== TASK BRIEF ==
Given the records below, would you repeat exactly the lines that begin at the one containing "de [[Salvador Allende]]" and end at the one containing "Fue la unión", inclusive?

== INPUT RECORDS ==
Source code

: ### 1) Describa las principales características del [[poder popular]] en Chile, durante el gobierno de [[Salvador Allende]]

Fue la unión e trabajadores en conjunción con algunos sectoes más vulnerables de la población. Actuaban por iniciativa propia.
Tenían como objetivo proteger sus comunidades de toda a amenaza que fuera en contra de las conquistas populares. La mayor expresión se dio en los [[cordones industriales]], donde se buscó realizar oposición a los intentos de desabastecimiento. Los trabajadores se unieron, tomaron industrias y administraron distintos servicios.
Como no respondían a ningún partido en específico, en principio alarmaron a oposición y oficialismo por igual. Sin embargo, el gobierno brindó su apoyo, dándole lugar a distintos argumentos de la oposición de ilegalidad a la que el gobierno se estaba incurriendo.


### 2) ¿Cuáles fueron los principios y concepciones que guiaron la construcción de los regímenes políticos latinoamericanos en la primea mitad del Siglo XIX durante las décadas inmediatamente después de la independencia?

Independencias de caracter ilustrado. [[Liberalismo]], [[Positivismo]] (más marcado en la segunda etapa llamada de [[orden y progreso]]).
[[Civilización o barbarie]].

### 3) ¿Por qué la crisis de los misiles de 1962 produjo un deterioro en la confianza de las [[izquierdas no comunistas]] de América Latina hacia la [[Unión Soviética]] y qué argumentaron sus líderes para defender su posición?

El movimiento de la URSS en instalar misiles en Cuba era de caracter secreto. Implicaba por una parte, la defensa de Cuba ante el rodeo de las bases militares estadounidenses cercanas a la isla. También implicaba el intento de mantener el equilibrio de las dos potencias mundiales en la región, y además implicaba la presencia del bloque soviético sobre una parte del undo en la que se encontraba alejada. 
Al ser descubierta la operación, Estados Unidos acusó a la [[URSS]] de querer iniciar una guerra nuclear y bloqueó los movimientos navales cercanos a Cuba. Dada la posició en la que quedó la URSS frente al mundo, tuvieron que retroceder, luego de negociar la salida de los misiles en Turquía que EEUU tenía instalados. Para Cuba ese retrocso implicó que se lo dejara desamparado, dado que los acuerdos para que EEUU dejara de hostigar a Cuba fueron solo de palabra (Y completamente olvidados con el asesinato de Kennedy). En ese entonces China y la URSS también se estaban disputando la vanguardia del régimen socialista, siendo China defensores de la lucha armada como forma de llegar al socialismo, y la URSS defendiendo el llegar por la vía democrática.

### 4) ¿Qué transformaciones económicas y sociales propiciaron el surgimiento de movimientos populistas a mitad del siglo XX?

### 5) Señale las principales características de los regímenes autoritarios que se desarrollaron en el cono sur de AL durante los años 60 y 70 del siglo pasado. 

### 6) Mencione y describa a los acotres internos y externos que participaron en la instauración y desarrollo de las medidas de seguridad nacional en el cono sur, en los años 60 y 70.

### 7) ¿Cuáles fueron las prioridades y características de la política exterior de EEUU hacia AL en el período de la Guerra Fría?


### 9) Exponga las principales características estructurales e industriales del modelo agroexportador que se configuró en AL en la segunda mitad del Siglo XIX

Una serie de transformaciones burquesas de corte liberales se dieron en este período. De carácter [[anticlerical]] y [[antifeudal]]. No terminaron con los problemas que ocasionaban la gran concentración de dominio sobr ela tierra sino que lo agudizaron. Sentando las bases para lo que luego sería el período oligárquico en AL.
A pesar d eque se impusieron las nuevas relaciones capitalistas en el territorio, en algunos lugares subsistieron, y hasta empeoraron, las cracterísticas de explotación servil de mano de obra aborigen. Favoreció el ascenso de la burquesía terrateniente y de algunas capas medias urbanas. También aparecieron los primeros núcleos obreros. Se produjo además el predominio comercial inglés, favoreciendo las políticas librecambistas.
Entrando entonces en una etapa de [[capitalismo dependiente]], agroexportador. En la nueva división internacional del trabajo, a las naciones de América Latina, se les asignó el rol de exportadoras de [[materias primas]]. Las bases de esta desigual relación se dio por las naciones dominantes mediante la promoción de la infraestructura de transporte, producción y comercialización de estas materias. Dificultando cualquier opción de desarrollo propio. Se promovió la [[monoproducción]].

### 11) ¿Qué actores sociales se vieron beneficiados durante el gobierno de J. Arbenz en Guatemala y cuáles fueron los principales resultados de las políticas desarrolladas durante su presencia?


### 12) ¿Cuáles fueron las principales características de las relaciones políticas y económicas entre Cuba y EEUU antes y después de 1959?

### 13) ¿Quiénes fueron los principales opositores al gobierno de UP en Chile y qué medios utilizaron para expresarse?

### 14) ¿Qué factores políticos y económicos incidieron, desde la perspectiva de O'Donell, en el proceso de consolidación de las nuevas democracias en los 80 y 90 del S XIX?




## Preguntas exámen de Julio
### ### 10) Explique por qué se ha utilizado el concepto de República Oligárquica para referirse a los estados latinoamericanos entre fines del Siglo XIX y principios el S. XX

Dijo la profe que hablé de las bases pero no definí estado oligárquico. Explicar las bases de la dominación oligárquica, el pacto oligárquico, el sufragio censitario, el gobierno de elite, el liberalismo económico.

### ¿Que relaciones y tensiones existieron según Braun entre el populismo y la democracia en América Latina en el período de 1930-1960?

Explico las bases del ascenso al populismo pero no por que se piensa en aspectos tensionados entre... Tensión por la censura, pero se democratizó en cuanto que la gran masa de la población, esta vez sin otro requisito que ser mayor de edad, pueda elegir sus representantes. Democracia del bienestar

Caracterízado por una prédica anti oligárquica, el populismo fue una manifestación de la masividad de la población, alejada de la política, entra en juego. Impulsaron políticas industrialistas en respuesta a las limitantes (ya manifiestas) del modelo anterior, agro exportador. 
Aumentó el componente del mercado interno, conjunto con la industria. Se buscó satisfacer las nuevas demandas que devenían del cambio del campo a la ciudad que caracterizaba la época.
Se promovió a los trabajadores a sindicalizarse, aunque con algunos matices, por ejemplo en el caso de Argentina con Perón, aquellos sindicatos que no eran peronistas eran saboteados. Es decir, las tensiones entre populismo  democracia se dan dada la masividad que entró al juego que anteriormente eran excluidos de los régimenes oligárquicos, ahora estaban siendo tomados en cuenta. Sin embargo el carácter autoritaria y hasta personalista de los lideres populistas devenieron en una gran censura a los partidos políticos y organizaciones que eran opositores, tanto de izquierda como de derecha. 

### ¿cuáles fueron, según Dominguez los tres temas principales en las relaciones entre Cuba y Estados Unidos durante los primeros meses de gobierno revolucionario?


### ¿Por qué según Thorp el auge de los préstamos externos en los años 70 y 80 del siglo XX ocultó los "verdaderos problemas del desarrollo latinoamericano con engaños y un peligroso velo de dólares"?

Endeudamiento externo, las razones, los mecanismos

== ANSWER SECTION ==
: ### 1) Describa las principales características del [[poder popular]] en Chile, durante el gobierno de [[Salvador Allende]]

Fue la unión e trabajadores en conjunción con algunos sectoes más vulnerables de la población. Actuaban por iniciativa propia.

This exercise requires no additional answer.